(Dataset records)
-------

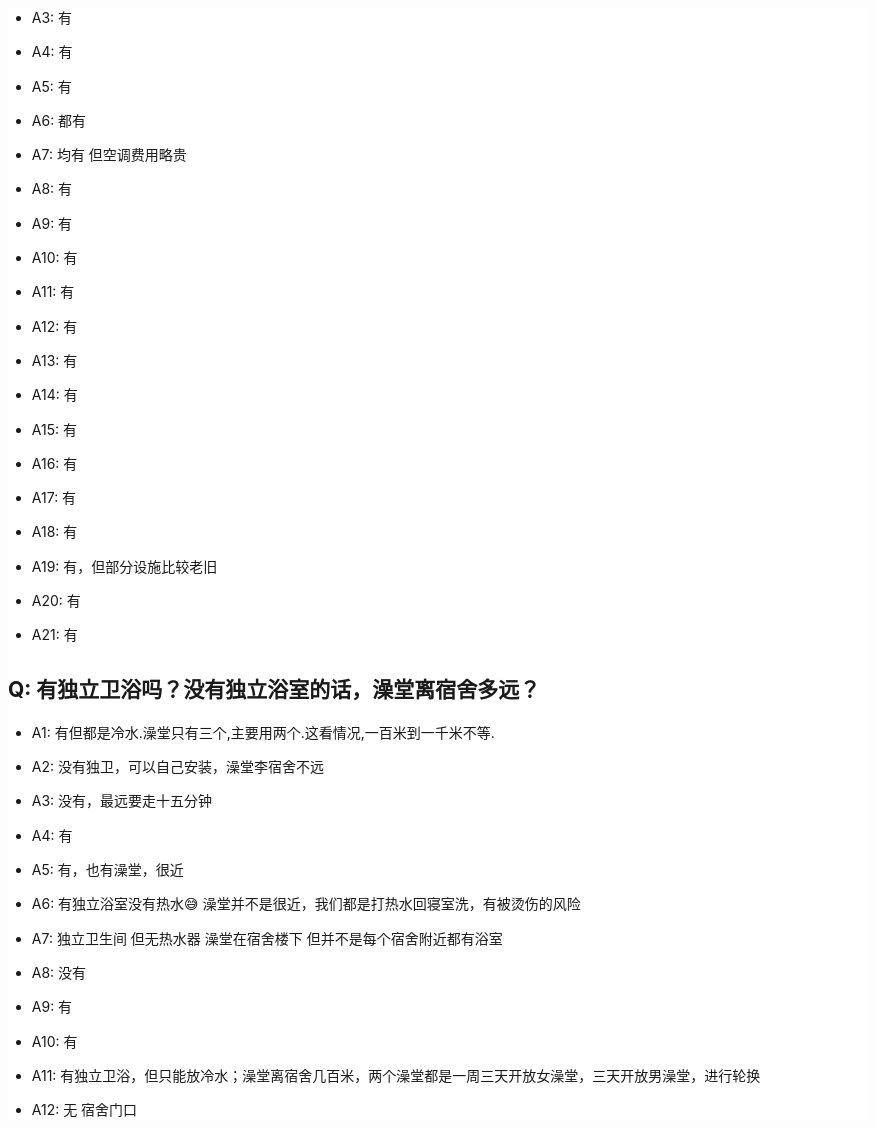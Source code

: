 - A3: 有

- A4: 有

- A5: 有

- A6: 都有

- A7: 均有 但空调费用略贵

- A8: 有

- A9: 有

- A10: 有

- A11: 有

- A12: 有

- A13: 有

- A14: 有

- A15: 有

- A16: 有

- A17: 有

- A18: 有

- A19: 有，但部分设施比较老旧

- A20: 有

- A21: 有

## Q: 有独立卫浴吗？没有独立浴室的话，澡堂离宿舍多远？

- A1: 有但都是冷水.澡堂只有三个,主要用两个.这看情况,一百米到一千米不等.

- A2: 没有独卫，可以自己安装，澡堂李宿舍不远

- A3: 没有，最远要走十五分钟

- A4: 有

- A5: 有，也有澡堂，很近

- A6: 有独立浴室没有热水😅 澡堂并不是很近，我们都是打热水回寝室洗，有被烫伤的风险

- A7: 独立卫生间 但无热水器 澡堂在宿舍楼下 但并不是每个宿舍附近都有浴室

- A8: 没有

- A9: 有

- A10: 有

- A11: 有独立卫浴，但只能放冷水；澡堂离宿舍几百米，两个澡堂都是一周三天开放女澡堂，三天开放男澡堂，进行轮换

- A12: 无 宿舍门口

-------

Task -
When you copy the data, keep every line exact and drop the pictures.

Output -
Source code

: - A3: 有

- A4: 有

- A5: 有

- A6: 都有

- A7: 均有 但空调费用略贵

- A8: 有

- A9: 有

- A10: 有

- A11: 有

- A12: 有

- A13: 有

- A14: 有

- A15: 有

- A16: 有

- A17: 有

- A18: 有

- A19: 有，但部分设施比较老旧

- A20: 有

- A21: 有

## Q: 有独立卫浴吗？没有独立浴室的话，澡堂离宿舍多远？

- A1: 有但都是冷水.澡堂只有三个,主要用两个.这看情况,一百米到一千米不等.

- A2: 没有独卫，可以自己安装，澡堂李宿舍不远

- A3: 没有，最远要走十五分钟

- A4: 有

- A5: 有，也有澡堂，很近

- A6: 有独立浴室没有热水😅 澡堂并不是很近，我们都是打热水回寝室洗，有被烫伤的风险

- A7: 独立卫生间 但无热水器 澡堂在宿舍楼下 但并不是每个宿舍附近都有浴室

- A8: 没有

- A9: 有

- A10: 有

- A11: 有独立卫浴，但只能放冷水；澡堂离宿舍几百米，两个澡堂都是一周三天开放女澡堂，三天开放男澡堂，进行轮换

- A12: 无 宿舍门口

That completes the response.